ASSIGNMENT = Could you copy every line of the data that contains the word "lakas"?

Rendered images with source text
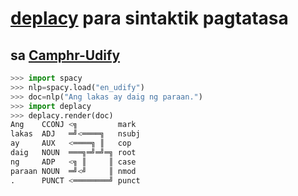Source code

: # [deplacy](https://koichiyasuoka.github.io/deplacy/) para sintaktik pagtatasa

## sa [Camphr-Udify](https://camphr.readthedocs.io/en/latest/notes/udify.html)

```py
>>> import spacy
>>> nlp=spacy.load("en_udify")
>>> doc=nlp("Ang lakas ay daig ng paraan.")
>>> import deplacy
>>> deplacy.render(doc)
Ang    CCONJ <╗         mark
lakas  ADJ   ═╝<════╗   nsubj
ay     AUX   <════╗ ║   cop
daig   NOUN  ═══╗═╝═╝═╗ root
ng     ADP   <╗ ║     ║ case
paraan NOUN  ═╝<╝     ║ nmod
.      PUNCT <════════╝ punct
```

REPLY =
>>> doc=nlp("Ang lakas ay daig ng paraan.")
lakas  ADJ   ═╝<════╗   nsubj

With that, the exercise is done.